This exercise calls for an exact copy of the data below.

[Records contained in a dataset]
+ + + +

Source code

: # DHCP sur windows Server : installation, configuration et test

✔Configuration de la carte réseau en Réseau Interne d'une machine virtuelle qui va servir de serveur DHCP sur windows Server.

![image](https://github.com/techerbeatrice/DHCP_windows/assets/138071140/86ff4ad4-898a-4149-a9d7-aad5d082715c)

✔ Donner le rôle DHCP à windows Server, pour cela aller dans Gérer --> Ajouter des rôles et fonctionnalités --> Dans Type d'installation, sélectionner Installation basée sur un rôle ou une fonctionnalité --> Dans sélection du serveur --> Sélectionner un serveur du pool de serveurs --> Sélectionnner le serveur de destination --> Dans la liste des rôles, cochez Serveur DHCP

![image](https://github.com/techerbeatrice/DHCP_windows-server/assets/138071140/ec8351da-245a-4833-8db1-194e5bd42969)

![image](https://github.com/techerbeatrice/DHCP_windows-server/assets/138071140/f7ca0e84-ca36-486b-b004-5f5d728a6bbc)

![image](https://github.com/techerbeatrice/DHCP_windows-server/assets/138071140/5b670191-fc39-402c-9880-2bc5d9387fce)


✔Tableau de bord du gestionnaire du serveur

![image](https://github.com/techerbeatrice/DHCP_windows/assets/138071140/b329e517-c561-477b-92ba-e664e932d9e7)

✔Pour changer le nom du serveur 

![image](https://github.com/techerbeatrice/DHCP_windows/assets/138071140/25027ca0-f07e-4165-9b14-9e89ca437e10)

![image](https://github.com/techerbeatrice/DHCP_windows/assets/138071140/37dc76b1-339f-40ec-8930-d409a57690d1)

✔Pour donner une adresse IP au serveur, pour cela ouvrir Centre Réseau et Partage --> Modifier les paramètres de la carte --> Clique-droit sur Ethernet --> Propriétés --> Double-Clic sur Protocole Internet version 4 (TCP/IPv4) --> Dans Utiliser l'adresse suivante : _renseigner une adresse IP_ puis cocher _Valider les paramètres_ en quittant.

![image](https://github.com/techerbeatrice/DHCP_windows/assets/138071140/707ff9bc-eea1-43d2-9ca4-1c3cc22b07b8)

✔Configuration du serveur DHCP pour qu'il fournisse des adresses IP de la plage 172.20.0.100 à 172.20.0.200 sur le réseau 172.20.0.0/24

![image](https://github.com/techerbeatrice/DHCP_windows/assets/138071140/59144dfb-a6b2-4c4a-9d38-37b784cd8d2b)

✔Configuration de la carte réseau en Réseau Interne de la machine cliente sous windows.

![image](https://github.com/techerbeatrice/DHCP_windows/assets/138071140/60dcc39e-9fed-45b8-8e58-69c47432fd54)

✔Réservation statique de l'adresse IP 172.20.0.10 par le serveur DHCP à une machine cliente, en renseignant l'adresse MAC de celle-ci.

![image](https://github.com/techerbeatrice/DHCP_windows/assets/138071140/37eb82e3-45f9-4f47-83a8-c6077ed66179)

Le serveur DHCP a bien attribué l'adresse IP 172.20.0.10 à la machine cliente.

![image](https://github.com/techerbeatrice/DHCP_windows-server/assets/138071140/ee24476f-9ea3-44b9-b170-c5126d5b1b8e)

+ + + +

Written response
Source code

: # DHCP sur windows Server : installation, configuration et test

✔Configuration de la carte réseau en Réseau Interne d'une machine virtuelle qui va servir de serveur DHCP sur windows Server.

![image](https://github.com/techerbeatrice/DHCP_windows/assets/138071140/86ff4ad4-898a-4149-a9d7-aad5d082715c)

✔ Donner le rôle DHCP à windows Server, pour cela aller dans Gérer --> Ajouter des rôles et fonctionnalités --> Dans Type d'installation, sélectionner Installation basée sur un rôle ou une fonctionnalité --> Dans sélection du serveur --> Sélectionner un serveur du pool de serveurs --> Sélectionnner le serveur de destination --> Dans la liste des rôles, cochez Serveur DHCP

![image](https://github.com/techerbeatrice/DHCP_windows-server/assets/138071140/ec8351da-245a-4833-8db1-194e5bd42969)

![image](https://github.com/techerbeatrice/DHCP_windows-server/assets/138071140/f7ca0e84-ca36-486b-b004-5f5d728a6bbc)

![image](https://github.com/techerbeatrice/DHCP_windows-server/assets/138071140/5b670191-fc39-402c-9880-2bc5d9387fce)


✔Tableau de bord du gestionnaire du serveur

![image](https://github.com/techerbeatrice/DHCP_windows/assets/138071140/b329e517-c561-477b-92ba-e664e932d9e7)

✔Pour changer le nom du serveur 

![image](https://github.com/techerbeatrice/DHCP_windows/assets/138071140/25027ca0-f07e-4165-9b14-9e89ca437e10)

![image](https://github.com/techerbeatrice/DHCP_windows/assets/138071140/37dc76b1-339f-40ec-8930-d409a57690d1)

✔Pour donner une adresse IP au serveur, pour cela ouvrir Centre Réseau et Partage --> Modifier les paramètres de la carte --> Clique-droit sur Ethernet --> Propriétés --> Double-Clic sur Protocole Internet version 4 (TCP/IPv4) --> Dans Utiliser l'adresse suivante : _renseigner une adresse IP_ puis cocher _Valider les paramètres_ en quittant.

![image](https://github.com/techerbeatrice/DHCP_windows/assets/138071140/707ff9bc-eea1-43d2-9ca4-1c3cc22b07b8)

✔Configuration du serveur DHCP pour qu'il fournisse des adresses IP de la plage 172.20.0.100 à 172.20.0.200 sur le réseau 172.20.0.0/24

![image](https://github.com/techerbeatrice/DHCP_windows/assets/138071140/59144dfb-a6b2-4c4a-9d38-37b784cd8d2b)

✔Configuration de la carte réseau en Réseau Interne de la machine cliente sous windows.

![image](https://github.com/techerbeatrice/DHCP_windows/assets/138071140/60dcc39e-9fed-45b8-8e58-69c47432fd54)

✔Réservation statique de l'adresse IP 172.20.0.10 par le serveur DHCP à une machine cliente, en renseignant l'adresse MAC de celle-ci.

![image](https://github.com/techerbeatrice/DHCP_windows/assets/138071140/37eb82e3-45f9-4f47-83a8-c6077ed66179)

Le serveur DHCP a bien attribué l'adresse IP 172.20.0.10 à la machine cliente.

![image](https://github.com/techerbeatrice/DHCP_windows-server/assets/138071140/ee24476f-9ea3-44b9-b170-c5126d5b1b8e)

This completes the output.